The texts all derive from early printed editions rather than modern edited ones. This has the advantage that they can be identified with a single early witness, but makes for considerable editorial intervention to standardise spelling and expand a confusing variety of contractions. A number of words were tagged in the texts to separate homographs, so that will is separated into verb and noun forms, that into conjunctive, relative and demonstrative ones, and so on. I collected frequencies of the 120 most common words in a larger set, including anonymous and likely Shakespeare collaborations, and of some more function words that were not so common, and then some more to make up (for instance) complete sets of forms of the verbs to be, to do, etc, of the pronouns, including self and selves forms, making the whole list up to 219. The word-types counted are listed in Table 3 (discussed more fully below).

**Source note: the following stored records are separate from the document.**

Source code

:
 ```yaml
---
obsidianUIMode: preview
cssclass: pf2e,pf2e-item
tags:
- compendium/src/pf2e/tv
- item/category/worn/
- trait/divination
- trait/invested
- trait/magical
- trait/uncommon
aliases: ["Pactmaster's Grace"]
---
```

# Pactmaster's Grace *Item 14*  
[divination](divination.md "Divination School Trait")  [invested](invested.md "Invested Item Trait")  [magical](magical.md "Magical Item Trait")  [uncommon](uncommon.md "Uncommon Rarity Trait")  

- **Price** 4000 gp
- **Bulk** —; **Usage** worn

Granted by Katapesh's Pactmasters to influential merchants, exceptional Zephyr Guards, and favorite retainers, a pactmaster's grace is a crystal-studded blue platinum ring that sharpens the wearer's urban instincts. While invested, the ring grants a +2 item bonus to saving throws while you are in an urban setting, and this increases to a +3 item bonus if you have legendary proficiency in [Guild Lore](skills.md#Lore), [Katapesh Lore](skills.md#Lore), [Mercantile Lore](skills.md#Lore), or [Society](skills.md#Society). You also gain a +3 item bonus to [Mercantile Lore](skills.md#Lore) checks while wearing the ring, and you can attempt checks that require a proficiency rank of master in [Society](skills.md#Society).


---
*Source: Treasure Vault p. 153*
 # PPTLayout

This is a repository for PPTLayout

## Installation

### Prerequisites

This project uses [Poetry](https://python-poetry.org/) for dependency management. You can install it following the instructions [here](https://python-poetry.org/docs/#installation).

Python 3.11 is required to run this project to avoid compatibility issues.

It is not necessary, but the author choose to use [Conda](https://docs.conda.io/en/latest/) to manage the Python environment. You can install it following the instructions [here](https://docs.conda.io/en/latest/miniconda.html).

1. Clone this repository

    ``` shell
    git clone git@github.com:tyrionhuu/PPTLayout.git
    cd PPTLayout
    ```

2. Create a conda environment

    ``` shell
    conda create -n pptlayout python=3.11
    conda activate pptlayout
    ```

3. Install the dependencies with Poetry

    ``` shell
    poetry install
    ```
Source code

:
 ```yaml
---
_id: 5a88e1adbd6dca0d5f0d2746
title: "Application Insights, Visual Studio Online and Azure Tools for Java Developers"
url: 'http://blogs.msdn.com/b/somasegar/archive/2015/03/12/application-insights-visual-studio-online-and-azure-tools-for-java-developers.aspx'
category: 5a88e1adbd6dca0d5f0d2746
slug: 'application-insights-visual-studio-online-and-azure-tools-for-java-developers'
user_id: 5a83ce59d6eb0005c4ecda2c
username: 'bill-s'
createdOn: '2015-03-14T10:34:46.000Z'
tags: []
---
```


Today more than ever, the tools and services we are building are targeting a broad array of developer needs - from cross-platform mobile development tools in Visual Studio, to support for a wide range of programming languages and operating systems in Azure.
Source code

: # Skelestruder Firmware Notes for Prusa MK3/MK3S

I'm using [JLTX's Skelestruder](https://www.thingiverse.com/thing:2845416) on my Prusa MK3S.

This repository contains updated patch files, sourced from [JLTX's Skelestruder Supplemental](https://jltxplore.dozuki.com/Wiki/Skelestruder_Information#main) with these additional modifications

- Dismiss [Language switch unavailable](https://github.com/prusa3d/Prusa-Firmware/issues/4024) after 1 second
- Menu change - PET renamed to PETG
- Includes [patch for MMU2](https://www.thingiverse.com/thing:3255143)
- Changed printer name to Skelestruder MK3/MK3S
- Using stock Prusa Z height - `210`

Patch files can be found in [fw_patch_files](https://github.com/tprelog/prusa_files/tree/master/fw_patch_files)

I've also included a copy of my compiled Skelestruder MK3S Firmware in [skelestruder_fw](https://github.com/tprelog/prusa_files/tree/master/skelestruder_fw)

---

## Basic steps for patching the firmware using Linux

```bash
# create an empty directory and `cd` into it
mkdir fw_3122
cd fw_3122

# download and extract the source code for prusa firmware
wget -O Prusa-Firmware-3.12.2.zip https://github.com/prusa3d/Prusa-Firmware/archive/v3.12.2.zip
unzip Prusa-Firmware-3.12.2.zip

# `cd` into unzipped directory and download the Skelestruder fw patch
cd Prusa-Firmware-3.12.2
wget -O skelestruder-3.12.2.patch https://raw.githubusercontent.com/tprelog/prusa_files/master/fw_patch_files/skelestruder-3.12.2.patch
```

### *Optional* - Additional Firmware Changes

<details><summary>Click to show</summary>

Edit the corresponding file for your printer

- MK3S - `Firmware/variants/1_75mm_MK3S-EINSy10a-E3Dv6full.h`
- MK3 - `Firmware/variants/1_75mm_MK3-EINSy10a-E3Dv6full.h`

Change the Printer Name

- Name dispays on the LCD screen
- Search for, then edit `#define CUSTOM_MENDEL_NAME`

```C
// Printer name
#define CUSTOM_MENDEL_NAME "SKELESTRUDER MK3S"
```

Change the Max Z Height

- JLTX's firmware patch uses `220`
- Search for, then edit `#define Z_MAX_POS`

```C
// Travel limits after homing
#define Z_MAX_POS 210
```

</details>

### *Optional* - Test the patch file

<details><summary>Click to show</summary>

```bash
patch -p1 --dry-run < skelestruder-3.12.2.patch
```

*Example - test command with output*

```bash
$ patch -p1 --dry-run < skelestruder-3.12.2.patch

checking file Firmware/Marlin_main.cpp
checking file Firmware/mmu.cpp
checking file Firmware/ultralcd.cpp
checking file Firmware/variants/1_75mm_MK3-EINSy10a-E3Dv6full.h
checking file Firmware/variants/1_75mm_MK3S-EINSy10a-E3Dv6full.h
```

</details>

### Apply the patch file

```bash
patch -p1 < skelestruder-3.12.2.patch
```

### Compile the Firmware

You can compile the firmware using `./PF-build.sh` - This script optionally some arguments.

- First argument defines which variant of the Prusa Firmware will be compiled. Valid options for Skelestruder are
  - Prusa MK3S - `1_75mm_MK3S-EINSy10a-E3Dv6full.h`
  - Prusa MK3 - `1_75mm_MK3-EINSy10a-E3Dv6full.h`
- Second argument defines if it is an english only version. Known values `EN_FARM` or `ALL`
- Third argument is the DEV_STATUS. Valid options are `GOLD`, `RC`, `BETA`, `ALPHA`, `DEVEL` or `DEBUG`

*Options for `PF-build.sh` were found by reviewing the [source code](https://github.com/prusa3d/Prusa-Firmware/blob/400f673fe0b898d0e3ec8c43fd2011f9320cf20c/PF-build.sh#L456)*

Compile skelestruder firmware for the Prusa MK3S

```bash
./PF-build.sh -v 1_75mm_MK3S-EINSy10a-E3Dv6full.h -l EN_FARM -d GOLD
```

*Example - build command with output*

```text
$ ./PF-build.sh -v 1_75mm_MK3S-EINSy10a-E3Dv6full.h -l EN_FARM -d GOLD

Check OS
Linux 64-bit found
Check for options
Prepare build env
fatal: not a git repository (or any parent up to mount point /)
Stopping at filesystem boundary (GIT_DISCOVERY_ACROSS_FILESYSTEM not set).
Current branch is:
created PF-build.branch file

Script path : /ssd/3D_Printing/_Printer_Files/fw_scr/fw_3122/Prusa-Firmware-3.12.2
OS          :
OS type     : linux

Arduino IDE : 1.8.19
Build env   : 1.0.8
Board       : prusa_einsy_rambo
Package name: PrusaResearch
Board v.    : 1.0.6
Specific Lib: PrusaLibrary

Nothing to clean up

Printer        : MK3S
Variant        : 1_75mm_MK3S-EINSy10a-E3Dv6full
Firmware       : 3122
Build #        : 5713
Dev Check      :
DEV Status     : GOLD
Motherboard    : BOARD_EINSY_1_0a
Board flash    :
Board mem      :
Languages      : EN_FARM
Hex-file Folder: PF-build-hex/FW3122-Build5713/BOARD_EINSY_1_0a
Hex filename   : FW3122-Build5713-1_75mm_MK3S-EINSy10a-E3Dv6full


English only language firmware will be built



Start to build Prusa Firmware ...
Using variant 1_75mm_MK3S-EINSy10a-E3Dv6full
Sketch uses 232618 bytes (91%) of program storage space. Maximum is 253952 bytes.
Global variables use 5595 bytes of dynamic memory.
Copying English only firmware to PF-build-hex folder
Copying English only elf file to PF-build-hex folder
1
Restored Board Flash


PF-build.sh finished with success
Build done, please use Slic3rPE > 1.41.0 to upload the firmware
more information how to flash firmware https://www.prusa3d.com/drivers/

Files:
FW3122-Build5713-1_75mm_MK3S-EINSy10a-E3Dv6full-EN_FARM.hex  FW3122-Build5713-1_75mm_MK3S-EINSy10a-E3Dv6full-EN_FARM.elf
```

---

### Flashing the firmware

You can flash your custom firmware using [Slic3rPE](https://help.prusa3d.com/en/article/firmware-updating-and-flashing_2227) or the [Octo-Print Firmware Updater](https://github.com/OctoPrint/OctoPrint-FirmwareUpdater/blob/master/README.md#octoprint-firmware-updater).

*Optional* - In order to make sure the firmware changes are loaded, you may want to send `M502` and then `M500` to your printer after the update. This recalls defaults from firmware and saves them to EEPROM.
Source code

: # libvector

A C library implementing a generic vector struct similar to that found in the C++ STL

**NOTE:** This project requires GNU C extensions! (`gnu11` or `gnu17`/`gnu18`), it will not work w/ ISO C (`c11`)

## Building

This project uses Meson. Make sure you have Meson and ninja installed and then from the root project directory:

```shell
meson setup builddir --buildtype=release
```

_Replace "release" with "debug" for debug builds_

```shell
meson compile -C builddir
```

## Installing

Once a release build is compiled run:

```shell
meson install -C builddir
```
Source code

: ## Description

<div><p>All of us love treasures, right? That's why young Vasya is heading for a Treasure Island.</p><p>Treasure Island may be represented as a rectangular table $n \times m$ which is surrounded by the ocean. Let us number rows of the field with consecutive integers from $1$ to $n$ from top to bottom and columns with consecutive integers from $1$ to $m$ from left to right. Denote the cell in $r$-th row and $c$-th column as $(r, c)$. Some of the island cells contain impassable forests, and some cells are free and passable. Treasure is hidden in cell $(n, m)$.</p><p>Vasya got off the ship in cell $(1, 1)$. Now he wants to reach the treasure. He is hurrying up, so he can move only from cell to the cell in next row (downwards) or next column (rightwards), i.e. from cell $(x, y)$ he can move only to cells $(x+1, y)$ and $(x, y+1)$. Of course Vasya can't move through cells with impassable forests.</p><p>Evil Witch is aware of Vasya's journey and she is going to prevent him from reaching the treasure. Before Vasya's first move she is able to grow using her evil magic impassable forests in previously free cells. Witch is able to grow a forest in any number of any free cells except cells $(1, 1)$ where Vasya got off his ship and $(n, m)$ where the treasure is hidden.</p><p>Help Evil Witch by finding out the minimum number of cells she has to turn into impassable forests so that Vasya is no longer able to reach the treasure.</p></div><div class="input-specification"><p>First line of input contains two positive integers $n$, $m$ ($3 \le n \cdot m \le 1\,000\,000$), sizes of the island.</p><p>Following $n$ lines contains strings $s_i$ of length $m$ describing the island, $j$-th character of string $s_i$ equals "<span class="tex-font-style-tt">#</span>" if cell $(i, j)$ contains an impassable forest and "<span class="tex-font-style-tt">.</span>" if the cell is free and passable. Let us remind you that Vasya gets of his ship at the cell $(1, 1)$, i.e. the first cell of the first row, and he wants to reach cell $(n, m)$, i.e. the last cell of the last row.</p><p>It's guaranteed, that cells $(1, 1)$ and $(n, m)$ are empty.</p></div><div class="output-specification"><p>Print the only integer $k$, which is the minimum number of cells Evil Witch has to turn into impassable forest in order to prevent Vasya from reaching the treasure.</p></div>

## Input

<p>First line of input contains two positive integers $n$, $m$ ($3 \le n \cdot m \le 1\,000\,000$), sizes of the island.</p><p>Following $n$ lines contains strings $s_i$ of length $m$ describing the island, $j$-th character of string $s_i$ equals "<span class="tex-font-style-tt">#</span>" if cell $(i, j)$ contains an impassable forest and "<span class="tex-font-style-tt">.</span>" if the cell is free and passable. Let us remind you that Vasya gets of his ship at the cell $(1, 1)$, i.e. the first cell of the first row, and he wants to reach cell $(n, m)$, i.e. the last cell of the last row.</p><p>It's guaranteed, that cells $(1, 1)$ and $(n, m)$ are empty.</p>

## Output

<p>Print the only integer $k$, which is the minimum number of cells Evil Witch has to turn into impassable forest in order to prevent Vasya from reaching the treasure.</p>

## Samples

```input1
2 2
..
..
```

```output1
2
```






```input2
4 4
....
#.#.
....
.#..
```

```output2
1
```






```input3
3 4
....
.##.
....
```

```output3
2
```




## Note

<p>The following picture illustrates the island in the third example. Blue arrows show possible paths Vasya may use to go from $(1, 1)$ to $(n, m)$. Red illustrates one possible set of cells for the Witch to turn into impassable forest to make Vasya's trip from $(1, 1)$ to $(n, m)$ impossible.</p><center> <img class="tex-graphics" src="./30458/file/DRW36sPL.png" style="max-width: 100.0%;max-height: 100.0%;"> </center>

It is sometimes lamented that there is not enough consolidation in the field of quantitative approaches to attribution (Rudman). It seems prudent, then, to begin by attempting to reproduce some of Foster's results. The textbase available to the present writer permits only the counting of very common words, since only these are standardised in orthography in the texts, and there is no tagging beyond selected common word types. Replication is restricted to these variables, therefore. Even here, however, there are serious difficulties. A good example is the simple question of how often that occurs in a single play, The Tempest. Foster publishes a count of 190 (Elegy Table 1.20). This comes from Martin Spevack's concordance to Shakespeare. My own count is 206. Most of the discrepancy comes about because whereas for the concordance that's is a separate heading (fifteen instances), in my text it becomes that is, and each instance adds one to the that count and one to the is count. That leaves a discrepancy of one, which arises because for some reason Spevack omits the that in The Tempest 5.1.255, "Some few odd lads that you remember not."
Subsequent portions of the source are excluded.